WHAT YOU HAVE TO DO: Output every record below precisely as it is written.

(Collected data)
- - -
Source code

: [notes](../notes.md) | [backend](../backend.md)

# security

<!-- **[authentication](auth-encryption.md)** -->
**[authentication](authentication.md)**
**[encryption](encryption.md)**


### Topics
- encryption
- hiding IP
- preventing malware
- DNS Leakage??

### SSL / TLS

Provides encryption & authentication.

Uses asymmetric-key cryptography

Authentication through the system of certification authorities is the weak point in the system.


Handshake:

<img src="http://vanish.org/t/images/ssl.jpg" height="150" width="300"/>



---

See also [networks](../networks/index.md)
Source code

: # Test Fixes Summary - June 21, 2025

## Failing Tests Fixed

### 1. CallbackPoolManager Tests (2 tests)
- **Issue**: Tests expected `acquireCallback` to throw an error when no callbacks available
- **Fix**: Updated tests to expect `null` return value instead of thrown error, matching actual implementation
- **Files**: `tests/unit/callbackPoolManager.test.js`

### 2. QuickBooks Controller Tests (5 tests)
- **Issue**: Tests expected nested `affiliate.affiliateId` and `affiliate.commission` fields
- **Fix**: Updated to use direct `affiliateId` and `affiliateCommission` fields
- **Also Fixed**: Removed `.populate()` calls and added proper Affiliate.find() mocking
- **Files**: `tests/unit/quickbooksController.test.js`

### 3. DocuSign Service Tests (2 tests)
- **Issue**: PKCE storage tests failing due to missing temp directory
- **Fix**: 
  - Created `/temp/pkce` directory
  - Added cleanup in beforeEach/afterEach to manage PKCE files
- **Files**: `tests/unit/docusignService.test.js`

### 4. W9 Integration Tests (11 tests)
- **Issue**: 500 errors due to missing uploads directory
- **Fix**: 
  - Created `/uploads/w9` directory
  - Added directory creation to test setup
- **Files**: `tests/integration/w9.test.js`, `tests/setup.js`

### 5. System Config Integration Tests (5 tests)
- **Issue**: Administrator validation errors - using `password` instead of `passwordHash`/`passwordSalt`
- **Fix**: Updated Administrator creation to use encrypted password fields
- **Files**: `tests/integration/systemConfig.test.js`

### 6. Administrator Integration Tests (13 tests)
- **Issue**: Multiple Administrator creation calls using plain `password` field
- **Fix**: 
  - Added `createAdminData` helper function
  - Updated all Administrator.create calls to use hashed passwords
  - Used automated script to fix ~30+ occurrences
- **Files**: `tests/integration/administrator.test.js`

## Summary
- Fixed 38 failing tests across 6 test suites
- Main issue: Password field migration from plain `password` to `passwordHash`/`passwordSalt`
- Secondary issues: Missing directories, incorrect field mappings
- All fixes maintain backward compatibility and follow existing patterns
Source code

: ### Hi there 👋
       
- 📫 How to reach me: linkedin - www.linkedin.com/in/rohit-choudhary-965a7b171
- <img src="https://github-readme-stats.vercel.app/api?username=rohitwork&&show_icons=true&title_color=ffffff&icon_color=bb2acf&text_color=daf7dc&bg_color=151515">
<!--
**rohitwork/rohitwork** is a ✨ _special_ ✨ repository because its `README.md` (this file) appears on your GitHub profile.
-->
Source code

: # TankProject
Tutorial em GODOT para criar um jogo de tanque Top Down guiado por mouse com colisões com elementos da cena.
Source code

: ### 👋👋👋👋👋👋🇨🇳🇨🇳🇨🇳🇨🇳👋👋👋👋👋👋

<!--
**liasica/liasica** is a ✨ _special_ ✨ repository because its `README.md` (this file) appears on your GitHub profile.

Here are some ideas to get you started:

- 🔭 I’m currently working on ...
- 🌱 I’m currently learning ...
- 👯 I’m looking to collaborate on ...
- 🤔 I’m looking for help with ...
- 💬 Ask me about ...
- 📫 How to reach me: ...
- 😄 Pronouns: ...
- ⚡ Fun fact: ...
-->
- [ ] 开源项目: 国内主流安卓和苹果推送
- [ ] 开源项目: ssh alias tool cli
- - -
REPLY:
Source code

: [notes](../notes.md) | [backend](../backend.md)

# security

<!-- **[authentication](auth-encryption.md)** -->
**[authentication](authentication.md)**
**[encryption](encryption.md)**


### Topics
- encryption
- hiding IP
- preventing malware
- DNS Leakage??

### SSL / TLS

Provides encryption & authentication.

Uses asymmetric-key cryptography

Authentication through the system of certification authorities is the weak point in the system.


Handshake:

<img src="http://vanish.org/t/images/ssl.jpg" height="150" width="300"/>



---

See also [networks](../networks/index.md)
Source code

: # Test Fixes Summary - June 21, 2025

## Failing Tests Fixed

### 1. CallbackPoolManager Tests (2 tests)
- **Issue**: Tests expected `acquireCallback` to throw an error when no callbacks available
- **Fix**: Updated tests to expect `null` return value instead of thrown error, matching actual implementation
- **Files**: `tests/unit/callbackPoolManager.test.js`

### 2. QuickBooks Controller Tests (5 tests)
- **Issue**: Tests expected nested `affiliate.affiliateId` and `affiliate.commission` fields
- **Fix**: Updated to use direct `affiliateId` and `affiliateCommission` fields
- **Also Fixed**: Removed `.populate()` calls and added proper Affiliate.find() mocking
- **Files**: `tests/unit/quickbooksController.test.js`

### 3. DocuSign Service Tests (2 tests)
- **Issue**: PKCE storage tests failing due to missing temp directory
- **Fix**: 
  - Created `/temp/pkce` directory
  - Added cleanup in beforeEach/afterEach to manage PKCE files
- **Files**: `tests/unit/docusignService.test.js`

### 4. W9 Integration Tests (11 tests)
- **Issue**: 500 errors due to missing uploads directory
- **Fix**: 
  - Created `/uploads/w9` directory
  - Added directory creation to test setup
- **Files**: `tests/integration/w9.test.js`, `tests/setup.js`

### 5. System Config Integration Tests (5 tests)
- **Issue**: Administrator validation errors - using `password` instead of `passwordHash`/`passwordSalt`
- **Fix**: Updated Administrator creation to use encrypted password fields
- **Files**: `tests/integration/systemConfig.test.js`

### 6. Administrator Integration Tests (13 tests)
- **Issue**: Multiple Administrator creation calls using plain `password` field
- **Fix**: 
  - Added `createAdminData` helper function
  - Updated all Administrator.create calls to use hashed passwords
  - Used automated script to fix ~30+ occurrences
- **Files**: `tests/integration/administrator.test.js`

## Summary
- Fixed 38 failing tests across 6 test suites
- Main issue: Password field migration from plain `password` to `passwordHash`/`passwordSalt`
- Secondary issues: Missing directories, incorrect field mappings
- All fixes maintain backward compatibility and follow existing patterns
Source code

: ### Hi there 👋
       
- 📫 How to reach me: linkedin - www.linkedin.com/in/rohit-choudhary-965a7b171
- <img src="https://github-readme-stats.vercel.app/api?username=rohitwork&&show_icons=true&title_color=ffffff&icon_color=bb2acf&text_color=daf7dc&bg_color=151515">
<!--
**rohitwork/rohitwork** is a ✨ _special_ ✨ repository because its `README.md` (this file) appears on your GitHub profile.
-->
Source code

: # TankProject
Tutorial em GODOT para criar um jogo de tanque Top Down guiado por mouse com colisões com elementos da cena.
Source code

: ### 👋👋👋👋👋👋🇨🇳🇨🇳🇨🇳🇨🇳👋👋👋👋👋👋

<!--
**liasica/liasica** is a ✨ _special_ ✨ repository because its `README.md` (this file) appears on your GitHub profile.

Here are some ideas to get you started:

- 🔭 I’m currently working on ...
- 🌱 I’m currently learning ...
- 👯 I’m looking to collaborate on ...
- 🤔 I’m looking for help with ...
- 💬 Ask me about ...
- 📫 How to reach me: ...
- 😄 Pronouns: ...
- ⚡ Fun fact: ...
-->
- [ ] 开源项目: 国内主流安卓和苹果推送
- [ ] 开源项目: ssh alias tool cli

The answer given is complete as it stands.